March 21

On Creative Writing

I’ve been keen to invest more time in creative writing for some time – and so this year, I thought I’d get back into it, having signed up for both LitReactor and a creative writing class.

As any Weight Watcher knows, these are really good ways to avoid prevarication. Having to present and discuss something forces you into action. And, as I’m fitting this in around work, family, reading and whatever time remains, that forced action has been an essential motivator to start the wheels turning.

So far, about a month or so in, I’ve enjoyed playing with dialogue, character and plotting out a story. Whilst there are some great articles on LitReactor (including some exclusive essays by Chuck Palahniuk on the craft of writing) it’s clear that there is no shortcut here. If I’m going to do it, then writing is the only way to improve.

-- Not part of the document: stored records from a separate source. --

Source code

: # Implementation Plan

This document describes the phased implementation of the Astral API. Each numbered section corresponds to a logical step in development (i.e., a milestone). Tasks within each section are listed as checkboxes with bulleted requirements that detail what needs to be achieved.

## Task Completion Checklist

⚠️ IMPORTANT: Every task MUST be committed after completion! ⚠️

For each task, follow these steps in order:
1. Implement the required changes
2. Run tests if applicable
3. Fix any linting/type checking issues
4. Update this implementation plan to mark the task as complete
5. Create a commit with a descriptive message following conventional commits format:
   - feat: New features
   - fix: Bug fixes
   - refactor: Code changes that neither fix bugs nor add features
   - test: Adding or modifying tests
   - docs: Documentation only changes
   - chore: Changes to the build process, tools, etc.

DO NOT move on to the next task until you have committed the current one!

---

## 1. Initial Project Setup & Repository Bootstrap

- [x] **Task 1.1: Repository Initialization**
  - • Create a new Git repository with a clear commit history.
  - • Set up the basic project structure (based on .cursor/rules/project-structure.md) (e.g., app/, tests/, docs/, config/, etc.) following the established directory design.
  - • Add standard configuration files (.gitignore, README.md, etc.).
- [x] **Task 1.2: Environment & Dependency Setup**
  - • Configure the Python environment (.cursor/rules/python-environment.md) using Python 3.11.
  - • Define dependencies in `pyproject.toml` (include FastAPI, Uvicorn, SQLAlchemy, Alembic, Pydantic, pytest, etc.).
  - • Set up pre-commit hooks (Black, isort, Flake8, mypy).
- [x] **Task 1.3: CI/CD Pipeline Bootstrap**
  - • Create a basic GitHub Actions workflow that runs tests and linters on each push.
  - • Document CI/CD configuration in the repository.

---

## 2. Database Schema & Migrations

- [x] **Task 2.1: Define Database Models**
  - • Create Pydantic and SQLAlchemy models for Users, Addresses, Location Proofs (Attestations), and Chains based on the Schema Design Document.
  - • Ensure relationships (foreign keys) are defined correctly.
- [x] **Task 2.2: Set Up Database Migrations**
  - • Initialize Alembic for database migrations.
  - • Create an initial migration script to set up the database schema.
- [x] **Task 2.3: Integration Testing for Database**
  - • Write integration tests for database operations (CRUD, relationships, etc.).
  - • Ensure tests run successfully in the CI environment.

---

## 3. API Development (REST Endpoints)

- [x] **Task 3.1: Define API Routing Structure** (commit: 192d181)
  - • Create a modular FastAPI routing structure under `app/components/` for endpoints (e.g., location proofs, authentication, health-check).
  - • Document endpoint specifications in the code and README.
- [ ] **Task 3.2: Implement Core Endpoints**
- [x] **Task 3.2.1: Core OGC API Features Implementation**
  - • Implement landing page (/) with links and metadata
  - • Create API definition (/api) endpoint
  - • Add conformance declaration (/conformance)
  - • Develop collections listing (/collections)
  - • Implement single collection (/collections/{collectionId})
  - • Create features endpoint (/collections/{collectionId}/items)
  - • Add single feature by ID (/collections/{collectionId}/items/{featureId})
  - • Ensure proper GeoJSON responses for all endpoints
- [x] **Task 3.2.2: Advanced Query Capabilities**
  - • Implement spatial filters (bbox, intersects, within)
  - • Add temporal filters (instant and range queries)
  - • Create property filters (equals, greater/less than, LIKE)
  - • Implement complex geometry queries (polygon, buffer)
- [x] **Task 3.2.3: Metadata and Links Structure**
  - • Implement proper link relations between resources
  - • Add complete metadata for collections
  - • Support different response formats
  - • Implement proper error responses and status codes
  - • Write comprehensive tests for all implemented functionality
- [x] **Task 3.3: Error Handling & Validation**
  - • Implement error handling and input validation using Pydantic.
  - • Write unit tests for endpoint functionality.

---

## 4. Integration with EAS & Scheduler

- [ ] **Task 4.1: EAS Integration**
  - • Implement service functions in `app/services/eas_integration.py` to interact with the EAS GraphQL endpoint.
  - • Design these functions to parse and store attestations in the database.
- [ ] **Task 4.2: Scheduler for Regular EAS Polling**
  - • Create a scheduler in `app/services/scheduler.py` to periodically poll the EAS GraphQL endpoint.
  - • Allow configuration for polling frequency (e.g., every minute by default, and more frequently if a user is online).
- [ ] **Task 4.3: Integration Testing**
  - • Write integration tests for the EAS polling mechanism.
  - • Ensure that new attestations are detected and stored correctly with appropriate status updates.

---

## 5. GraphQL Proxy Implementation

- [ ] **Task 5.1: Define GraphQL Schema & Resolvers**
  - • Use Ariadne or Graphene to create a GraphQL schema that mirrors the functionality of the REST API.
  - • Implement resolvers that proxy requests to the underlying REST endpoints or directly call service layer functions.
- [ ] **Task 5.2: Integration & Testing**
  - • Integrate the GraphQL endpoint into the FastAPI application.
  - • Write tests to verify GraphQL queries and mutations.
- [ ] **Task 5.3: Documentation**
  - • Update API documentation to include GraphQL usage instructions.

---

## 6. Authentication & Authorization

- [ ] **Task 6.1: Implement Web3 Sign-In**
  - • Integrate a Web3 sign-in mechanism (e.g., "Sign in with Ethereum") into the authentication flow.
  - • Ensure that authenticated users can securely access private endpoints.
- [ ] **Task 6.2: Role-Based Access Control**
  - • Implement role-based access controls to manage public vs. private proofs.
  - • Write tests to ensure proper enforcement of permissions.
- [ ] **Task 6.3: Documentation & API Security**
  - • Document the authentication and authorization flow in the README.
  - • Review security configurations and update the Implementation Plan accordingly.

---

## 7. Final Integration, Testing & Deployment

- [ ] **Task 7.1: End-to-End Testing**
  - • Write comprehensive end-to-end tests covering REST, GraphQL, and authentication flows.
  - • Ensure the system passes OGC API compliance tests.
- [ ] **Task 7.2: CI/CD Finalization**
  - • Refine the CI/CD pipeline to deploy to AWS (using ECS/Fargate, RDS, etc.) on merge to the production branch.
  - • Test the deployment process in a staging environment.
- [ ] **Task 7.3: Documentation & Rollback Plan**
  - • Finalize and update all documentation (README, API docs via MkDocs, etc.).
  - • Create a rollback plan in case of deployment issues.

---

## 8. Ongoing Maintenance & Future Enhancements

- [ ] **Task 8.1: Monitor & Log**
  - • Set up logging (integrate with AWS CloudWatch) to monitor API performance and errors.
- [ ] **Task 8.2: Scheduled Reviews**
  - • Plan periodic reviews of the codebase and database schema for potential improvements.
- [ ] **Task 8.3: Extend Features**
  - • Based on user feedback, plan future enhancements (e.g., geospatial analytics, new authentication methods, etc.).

Some things I’ve learned so far include:

  • Good writing is not just about sentence construction. Of course, decent sentence construction is a pre-requisite for good writing – but there is a world of difference between a well structured sentence that clearly communicates an intended idea and a sequence of well structured sentences that gradually reveal a story.
  • Not all stories are good stories. In playing with plotting I surprised myself in, fairly quickly, arriving at a story that I’d written and then sequenced, in such as way that it worked within a traditional five act structure and even worked out what chapters might look like. That was a fun exercise – and I was 75% happy with the end result. However, I was also sure that this wasn’t a story that I wanted to tell. So, on the the next one…
  • Planting a gun is usually better than discovering a gun. Palahniuk talks about planting a gun as a means of burying an item or fact in the text, to be later returned to, discovered or revealed as a core plot point. However, I’ve just finished one book by a respected author – where a single character trait is returned to repeatedly throughout and it becomes jarring from about the third time onwards. So, I suggest that ‘guns’ should be buried subtly and authentically, if at all.
  • Writing in a different place or time is far harder than it looks. The urge to litter the text with pointers is strong, but of course results in a deeply inauthentic and overly specific outcome, which isn’t fun to read. So, work is required on this.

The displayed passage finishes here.